On the Periphery is a welcome contribution to regional historiography for northwestern Mexico during the formative period of the national republic. Basically a political history of the dominant class, Voss’s study centers on the “urban notables” who vie with each other for control of state and district offices, their rivalry centered around the governorship. Socioeconomic data are well researched and used to supplement the political narrative, but not employed as the integrative element that could explain the historical development of a society in formation. The book is structured as a comparative study of Sonora and Sinaloa, rich in information, though not always balanced in treatment because of the generally more abundant sources for Sonora.
The author makes excellent use of local newspapers for the period as well as microfilmed archival collections and not easily accessible regional bibliography; however, he relies heavily on English travel journals and foreign consular reports for descriptive data. His research could have been enriched by consulting directly local and regional archives (state, episcopal, municipal, and parish), the Archivo General de la Nación s holdings for nineteenth-century Mexico (recently made accessible), and the archives of the Secretaría de Relaciones Exteriores. In interpretive historiography, Voss refers to well-known North American authors, but his conclusions could have been strengthened had he placed his study within the framework of recent socioeconomic syntheses published in Mexico on nineteenth-century national development and taken into account recently published research on the region.

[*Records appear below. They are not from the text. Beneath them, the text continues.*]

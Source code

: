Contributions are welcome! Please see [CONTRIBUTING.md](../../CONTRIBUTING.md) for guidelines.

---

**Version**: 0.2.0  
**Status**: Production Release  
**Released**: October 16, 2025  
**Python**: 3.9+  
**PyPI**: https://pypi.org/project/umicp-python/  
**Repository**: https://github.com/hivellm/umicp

On the Periphery provides good treatment of the Apache question and the resistance of Indian communities to the loss of land and water rights to private landholders. Voss handles well education as an indicator of social development. In the earlier chapters he provides a convincing explanation of the regional application of federalist and centralist arguments; however, for the restoration period the author paraphrases Pes-queirista arguments taken from Sonoran state newspapers on federalism versus centralism at the national, state, and local levels. The problem is couched in fiscal terms and in reference to military defense, but not related critically to the economic interests of the “notables,” whose perspective is still local regarding productive capacity and commercial outlets.
Voss criticizes the performance of the Sonora and Sinaloa state legislatures, yet does not complete his analysis of the relationship between politics and private gain. As he implies, but does not make explicit, commerce is the main source for the accumulation of wealth, the prime concern of the ruling class. The final chapters are more narrative than analytic in discussing the regional-national dichotomy and the fundamental contradictions in applying liberal ideology to prevailing social structure: government is at all times oligarchical, for the popular classes do not participate openly in the struggle for power.
The present reader finds that two arguments basic to Voss’s history bear discussion. First, the characterization of Sonoran society as urban during the first half of the nineteenth century: although the leading families prefer to live in an urban environment and, more important, Hermosillo and Guaymas dominate commerce and the state’s economy, it can be argued that the centers of production and the working population are concentrated in mining camps, haciendas, and ranches—all in the rural sector. Second, the author’s interpretation of periphery or frontier as opposed to the center: he implies, through the triumph of Porfirista adherents in the region and in prediction of Sonoran participation in the Revolution, that the northwest enters fully into national politics and society as the nineteenth century draws to a close. It can be argued, however, that the northwest remains on the frontier, its economic development of the Porfirian period due largely to United States investment and markets. Finally, the comparative presentation of Sonora and Sinaloa is not brought to a conclusion in terms of the similarities and major differences between these two regional societies.
In summary, On the Periphery is a carefully woven, historical narrative, scrupulously attentive to detail. The argument could have been strengthened by the explicit statement of hypotheses regarding the formation of class interests and the integration of the northwest into international markets before the consolidation of a national market in Mexico.